## Aim of the exercise
Restate the lines word for word, from the first line of the records through the line containing "Brute Force:FTP-Patator &". Leave out the pictures and anything after that line.

(Given data Opens)

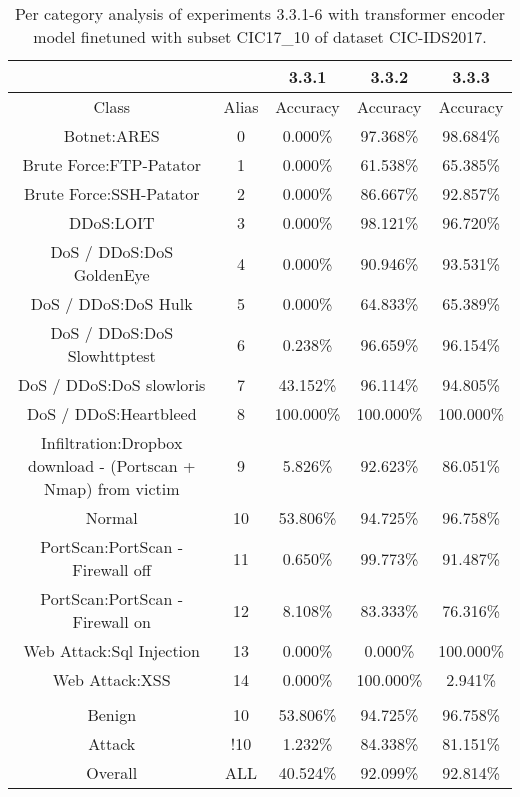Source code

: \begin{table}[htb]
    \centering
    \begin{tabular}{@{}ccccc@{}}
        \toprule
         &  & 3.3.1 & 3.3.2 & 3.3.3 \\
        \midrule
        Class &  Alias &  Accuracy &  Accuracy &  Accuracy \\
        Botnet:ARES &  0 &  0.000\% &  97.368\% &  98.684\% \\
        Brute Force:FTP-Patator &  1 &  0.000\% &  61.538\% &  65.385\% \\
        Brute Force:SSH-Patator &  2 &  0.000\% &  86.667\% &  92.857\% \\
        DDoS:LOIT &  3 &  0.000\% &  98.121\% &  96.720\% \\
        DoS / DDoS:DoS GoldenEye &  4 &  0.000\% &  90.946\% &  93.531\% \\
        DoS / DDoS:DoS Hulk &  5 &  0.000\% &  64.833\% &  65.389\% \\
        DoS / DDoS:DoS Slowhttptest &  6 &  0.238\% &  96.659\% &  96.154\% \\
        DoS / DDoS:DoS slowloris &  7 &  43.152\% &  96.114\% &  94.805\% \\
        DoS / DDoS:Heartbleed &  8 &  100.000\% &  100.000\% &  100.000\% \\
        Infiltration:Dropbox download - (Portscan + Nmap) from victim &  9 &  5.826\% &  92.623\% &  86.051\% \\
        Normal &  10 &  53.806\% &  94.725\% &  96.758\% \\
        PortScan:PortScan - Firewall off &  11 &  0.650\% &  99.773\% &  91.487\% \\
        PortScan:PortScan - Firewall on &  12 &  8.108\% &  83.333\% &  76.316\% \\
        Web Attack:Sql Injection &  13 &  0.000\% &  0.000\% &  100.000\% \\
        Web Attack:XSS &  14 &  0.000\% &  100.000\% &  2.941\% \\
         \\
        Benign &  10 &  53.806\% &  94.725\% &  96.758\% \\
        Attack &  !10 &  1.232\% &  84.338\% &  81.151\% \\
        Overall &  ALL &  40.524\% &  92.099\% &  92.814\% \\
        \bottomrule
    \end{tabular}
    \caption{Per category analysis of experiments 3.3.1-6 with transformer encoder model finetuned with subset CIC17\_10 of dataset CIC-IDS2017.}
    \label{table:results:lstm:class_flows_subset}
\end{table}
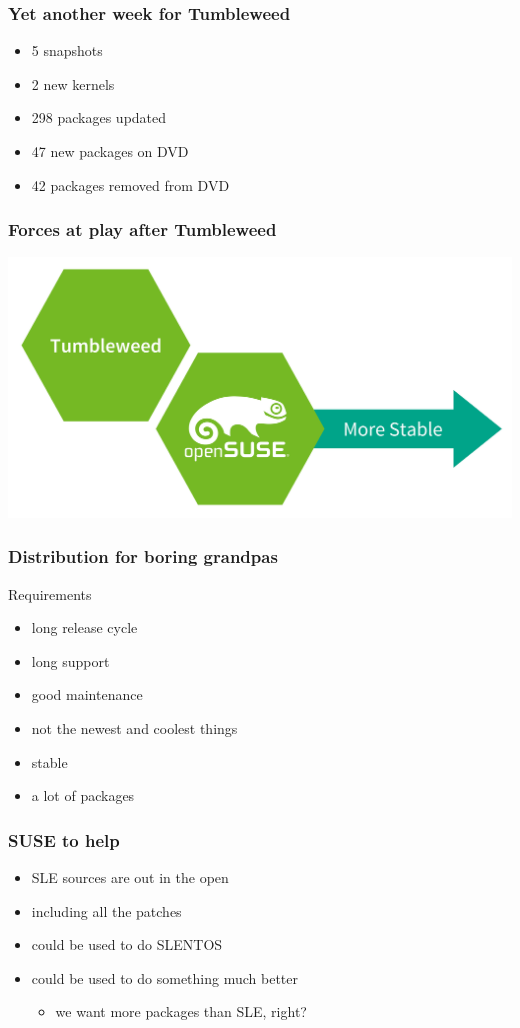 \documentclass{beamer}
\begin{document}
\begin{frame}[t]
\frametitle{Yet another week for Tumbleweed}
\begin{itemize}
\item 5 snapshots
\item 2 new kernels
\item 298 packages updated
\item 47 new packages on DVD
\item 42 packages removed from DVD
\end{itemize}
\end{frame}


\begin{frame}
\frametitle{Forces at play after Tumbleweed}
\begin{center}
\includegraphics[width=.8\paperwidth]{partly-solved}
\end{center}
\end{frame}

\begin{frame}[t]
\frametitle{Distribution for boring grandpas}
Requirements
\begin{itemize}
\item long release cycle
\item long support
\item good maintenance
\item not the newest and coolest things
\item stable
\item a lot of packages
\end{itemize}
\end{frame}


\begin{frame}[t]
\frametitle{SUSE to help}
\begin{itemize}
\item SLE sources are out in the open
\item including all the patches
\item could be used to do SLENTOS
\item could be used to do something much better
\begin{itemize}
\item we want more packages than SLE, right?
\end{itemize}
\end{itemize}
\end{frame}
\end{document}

(Given data Closes)

## Result of this exercise
Source code

: \begin{table}[htb]
    \centering
    \begin{tabular}{@{}ccccc@{}}
        \toprule
         &  & 3.3.1 & 3.3.2 & 3.3.3 \\
        \midrule
        Class &  Alias &  Accuracy &  Accuracy &  Accuracy \\
        Botnet:ARES &  0 &  0.000\% &  97.368\% &  98.684\% \\
        Brute Force:FTP-Patator &  1 &  0.000\% &  61.538\% &  65.385\% \\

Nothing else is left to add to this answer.